TO DO: Word for word, please restate each record and pass over the pictures.

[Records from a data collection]
☆ ☆ ☆ ☆
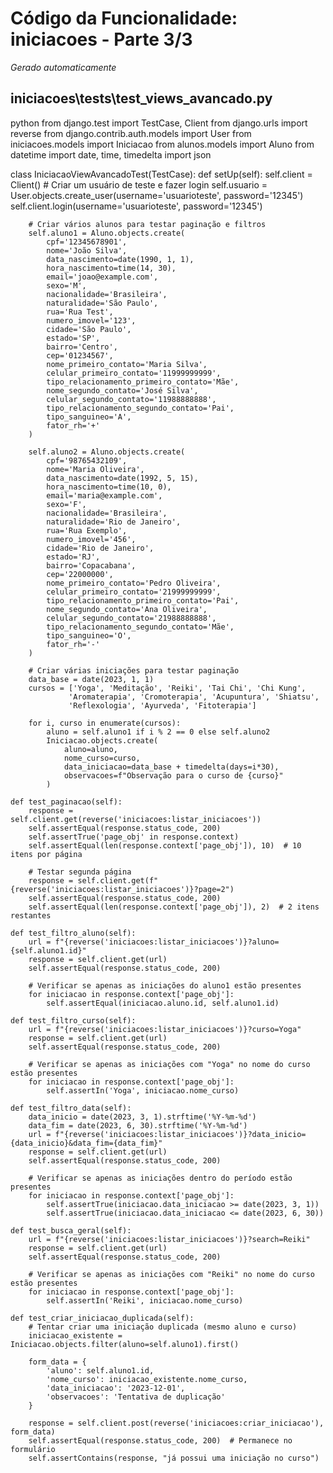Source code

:# Código da Funcionalidade: iniciacoes - Parte 3/3
*Gerado automaticamente*



## iniciacoes\tests\test_views_avancado.py

python
from django.test import TestCase, Client
from django.urls import reverse
from django.contrib.auth.models import User
from iniciacoes.models import Iniciacao
from alunos.models import Aluno
from datetime import date, time, timedelta
import json

class IniciacaoViewAvancadoTest(TestCase):
    def setUp(self):
        self.client = Client()
        # Criar um usuário de teste e fazer login
        self.usuario = User.objects.create_user(username='usuarioteste', password='12345')
        self.client.login(username='usuarioteste', password='12345')
        
        # Criar vários alunos para testar paginação e filtros
        self.aluno1 = Aluno.objects.create(
            cpf='12345678901',
            nome='João Silva',
            data_nascimento=date(1990, 1, 1),
            hora_nascimento=time(14, 30),
            email='joao@example.com',
            sexo='M',
            nacionalidade='Brasileira',
            naturalidade='São Paulo',
            rua='Rua Test',
            numero_imovel='123',
            cidade='São Paulo',
            estado='SP',
            bairro='Centro',
            cep='01234567',
            nome_primeiro_contato='Maria Silva',
            celular_primeiro_contato='11999999999',
            tipo_relacionamento_primeiro_contato='Mãe',
            nome_segundo_contato='José Silva',
            celular_segundo_contato='11988888888',
            tipo_relacionamento_segundo_contato='Pai',
            tipo_sanguineo='A',
            fator_rh='+'
        )
        
        self.aluno2 = Aluno.objects.create(
            cpf='98765432109',
            nome='Maria Oliveira',
            data_nascimento=date(1992, 5, 15),
            hora_nascimento=time(10, 0),
            email='maria@example.com',
            sexo='F',
            nacionalidade='Brasileira',
            naturalidade='Rio de Janeiro',
            rua='Rua Exemplo',
            numero_imovel='456',
            cidade='Rio de Janeiro',
            estado='RJ',
            bairro='Copacabana',
            cep='22000000',
            nome_primeiro_contato='Pedro Oliveira',
            celular_primeiro_contato='21999999999',
            tipo_relacionamento_primeiro_contato='Pai',
            nome_segundo_contato='Ana Oliveira',
            celular_segundo_contato='21988888888',
            tipo_relacionamento_segundo_contato='Mãe',
            tipo_sanguineo='O',
            fator_rh='-'
        )
        
        # Criar várias iniciações para testar paginação
        data_base = date(2023, 1, 1)
        cursos = ['Yoga', 'Meditação', 'Reiki', 'Tai Chi', 'Chi Kung', 
                 'Aromaterapia', 'Cromoterapia', 'Acupuntura', 'Shiatsu', 
                 'Reflexologia', 'Ayurveda', 'Fitoterapia']
        
        for i, curso in enumerate(cursos):
            aluno = self.aluno1 if i % 2 == 0 else self.aluno2
            Iniciacao.objects.create(
                aluno=aluno,
                nome_curso=curso,
                data_iniciacao=data_base + timedelta(days=i*30),
                observacoes=f"Observação para o curso de {curso}"
            )
    
    def test_paginacao(self):
        response = self.client.get(reverse('iniciacoes:listar_iniciacoes'))
        self.assertEqual(response.status_code, 200)
        self.assertTrue('page_obj' in response.context)
        self.assertEqual(len(response.context['page_obj']), 10)  # 10 itens por página
        
        # Testar segunda página
        response = self.client.get(f"{reverse('iniciacoes:listar_iniciacoes')}?page=2")
        self.assertEqual(response.status_code, 200)
        self.assertEqual(len(response.context['page_obj']), 2)  # 2 itens restantes
    
    def test_filtro_aluno(self):
        url = f"{reverse('iniciacoes:listar_iniciacoes')}?aluno={self.aluno1.id}"
        response = self.client.get(url)
        self.assertEqual(response.status_code, 200)
        
        # Verificar se apenas as iniciações do aluno1 estão presentes
        for iniciacao in response.context['page_obj']:
            self.assertEqual(iniciacao.aluno.id, self.aluno1.id)
    
    def test_filtro_curso(self):
        url = f"{reverse('iniciacoes:listar_iniciacoes')}?curso=Yoga"
        response = self.client.get(url)
        self.assertEqual(response.status_code, 200)
        
        # Verificar se apenas as iniciações com "Yoga" no nome do curso estão presentes
        for iniciacao in response.context['page_obj']:
            self.assertIn('Yoga', iniciacao.nome_curso)
    
    def test_filtro_data(self):
        data_inicio = date(2023, 3, 1).strftime('%Y-%m-%d')
        data_fim = date(2023, 6, 30).strftime('%Y-%m-%d')
        url = f"{reverse('iniciacoes:listar_iniciacoes')}?data_inicio={data_inicio}&data_fim={data_fim}"
        response = self.client.get(url)
        self.assertEqual(response.status_code, 200)
        
        # Verificar se apenas as iniciações dentro do período estão presentes
        for iniciacao in response.context['page_obj']:
            self.assertTrue(iniciacao.data_iniciacao >= date(2023, 3, 1))
            self.assertTrue(iniciacao.data_iniciacao <= date(2023, 6, 30))
    
    def test_busca_geral(self):
        url = f"{reverse('iniciacoes:listar_iniciacoes')}?search=Reiki"
        response = self.client.get(url)
        self.assertEqual(response.status_code, 200)
        
        # Verificar se apenas as iniciações com "Reiki" no nome do curso estão presentes
        for iniciacao in response.context['page_obj']:
            self.assertIn('Reiki', iniciacao.nome_curso)
    
    def test_criar_iniciacao_duplicada(self):
        # Tentar criar uma iniciação duplicada (mesmo aluno e curso)
        iniciacao_existente = Iniciacao.objects.filter(aluno=self.aluno1).first()
        
        form_data = {
            'aluno': self.aluno1.id,
            'nome_curso': iniciacao_existente.nome_curso,
            'data_iniciacao': '2023-12-01',
            'observacoes': 'Tentativa de duplicação'
        }
        
        response = self.client.post(reverse('iniciacoes:criar_iniciacao'), form_data)
        self.assertEqual(response.status_code, 200)  # Permanece no formulário
        self.assertContains(response, "já possui uma iniciação no curso")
☆ ☆ ☆ ☆
REPLY:
Source code

:# Código da Funcionalidade: iniciacoes - Parte 3/3
*Gerado automaticamente*



## iniciacoes\tests\test_views_avancado.py

python
from django.test import TestCase, Client
from django.urls import reverse
from django.contrib.auth.models import User
from iniciacoes.models import Iniciacao
from alunos.models import Aluno
from datetime import date, time, timedelta
import json

class IniciacaoViewAvancadoTest(TestCase):
    def setUp(self):
        self.client = Client()
        # Criar um usuário de teste e fazer login
        self.usuario = User.objects.create_user(username='usuarioteste', password='12345')
        self.client.login(username='usuarioteste', password='12345')
        
        # Criar vários alunos para testar paginação e filtros
        self.aluno1 = Aluno.objects.create(
            cpf='12345678901',
            nome='João Silva',
            data_nascimento=date(1990, 1, 1),
            hora_nascimento=time(14, 30),
            email='joao@example.com',
            sexo='M',
            nacionalidade='Brasileira',
            naturalidade='São Paulo',
            rua='Rua Test',
            numero_imovel='123',
            cidade='São Paulo',
            estado='SP',
            bairro='Centro',
            cep='01234567',
            nome_primeiro_contato='Maria Silva',
            celular_primeiro_contato='11999999999',
            tipo_relacionamento_primeiro_contato='Mãe',
            nome_segundo_contato='José Silva',
            celular_segundo_contato='11988888888',
            tipo_relacionamento_segundo_contato='Pai',
            tipo_sanguineo='A',
            fator_rh='+'
        )
        
        self.aluno2 = Aluno.objects.create(
            cpf='98765432109',
            nome='Maria Oliveira',
            data_nascimento=date(1992, 5, 15),
            hora_nascimento=time(10, 0),
            email='maria@example.com',
            sexo='F',
            nacionalidade='Brasileira',
            naturalidade='Rio de Janeiro',
            rua='Rua Exemplo',
            numero_imovel='456',
            cidade='Rio de Janeiro',
            estado='RJ',
            bairro='Copacabana',
            cep='22000000',
            nome_primeiro_contato='Pedro Oliveira',
            celular_primeiro_contato='21999999999',
            tipo_relacionamento_primeiro_contato='Pai',
            nome_segundo_contato='Ana Oliveira',
            celular_segundo_contato='21988888888',
            tipo_relacionamento_segundo_contato='Mãe',
            tipo_sanguineo='O',
            fator_rh='-'
        )
        
        # Criar várias iniciações para testar paginação
        data_base = date(2023, 1, 1)
        cursos = ['Yoga', 'Meditação', 'Reiki', 'Tai Chi', 'Chi Kung', 
                 'Aromaterapia', 'Cromoterapia', 'Acupuntura', 'Shiatsu', 
                 'Reflexologia', 'Ayurveda', 'Fitoterapia']
        
        for i, curso in enumerate(cursos):
            aluno = self.aluno1 if i % 2 == 0 else self.aluno2
            Iniciacao.objects.create(
                aluno=aluno,
                nome_curso=curso,
                data_iniciacao=data_base + timedelta(days=i*30),
                observacoes=f"Observação para o curso de {curso}"
            )
    
    def test_paginacao(self):
        response = self.client.get(reverse('iniciacoes:listar_iniciacoes'))
        self.assertEqual(response.status_code, 200)
        self.assertTrue('page_obj' in response.context)
        self.assertEqual(len(response.context['page_obj']), 10)  # 10 itens por página
        
        # Testar segunda página
        response = self.client.get(f"{reverse('iniciacoes:listar_iniciacoes')}?page=2")
        self.assertEqual(response.status_code, 200)
        self.assertEqual(len(response.context['page_obj']), 2)  # 2 itens restantes
    
    def test_filtro_aluno(self):
        url = f"{reverse('iniciacoes:listar_iniciacoes')}?aluno={self.aluno1.id}"
        response = self.client.get(url)
        self.assertEqual(response.status_code, 200)
        
        # Verificar se apenas as iniciações do aluno1 estão presentes
        for iniciacao in response.context['page_obj']:
            self.assertEqual(iniciacao.aluno.id, self.aluno1.id)
    
    def test_filtro_curso(self):
        url = f"{reverse('iniciacoes:listar_iniciacoes')}?curso=Yoga"
        response = self.client.get(url)
        self.assertEqual(response.status_code, 200)
        
        # Verificar se apenas as iniciações com "Yoga" no nome do curso estão presentes
        for iniciacao in response.context['page_obj']:
            self.assertIn('Yoga', iniciacao.nome_curso)
    
    def test_filtro_data(self):
        data_inicio = date(2023, 3, 1).strftime('%Y-%m-%d')
        data_fim = date(2023, 6, 30).strftime('%Y-%m-%d')
        url = f"{reverse('iniciacoes:listar_iniciacoes')}?data_inicio={data_inicio}&data_fim={data_fim}"
        response = self.client.get(url)
        self.assertEqual(response.status_code, 200)
        
        # Verificar se apenas as iniciações dentro do período estão presentes
        for iniciacao in response.context['page_obj']:
            self.assertTrue(iniciacao.data_iniciacao >= date(2023, 3, 1))
            self.assertTrue(iniciacao.data_iniciacao <= date(2023, 6, 30))
    
    def test_busca_geral(self):
        url = f"{reverse('iniciacoes:listar_iniciacoes')}?search=Reiki"
        response = self.client.get(url)
        self.assertEqual(response.status_code, 200)
        
        # Verificar se apenas as iniciações com "Reiki" no nome do curso estão presentes
        for iniciacao in response.context['page_obj']:
            self.assertIn('Reiki', iniciacao.nome_curso)
    
    def test_criar_iniciacao_duplicada(self):
        # Tentar criar uma iniciação duplicada (mesmo aluno e curso)
        iniciacao_existente = Iniciacao.objects.filter(aluno=self.aluno1).first()
        
        form_data = {
            'aluno': self.aluno1.id,
            'nome_curso': iniciacao_existente.nome_curso,
            'data_iniciacao': '2023-12-01',
            'observacoes': 'Tentativa de duplicação'
        }
        
        response = self.client.post(reverse('iniciacoes:criar_iniciacao'), form_data)
        self.assertEqual(response.status_code, 200)  # Permanece no formulário
        self.assertContains(response, "já possui uma iniciação no curso")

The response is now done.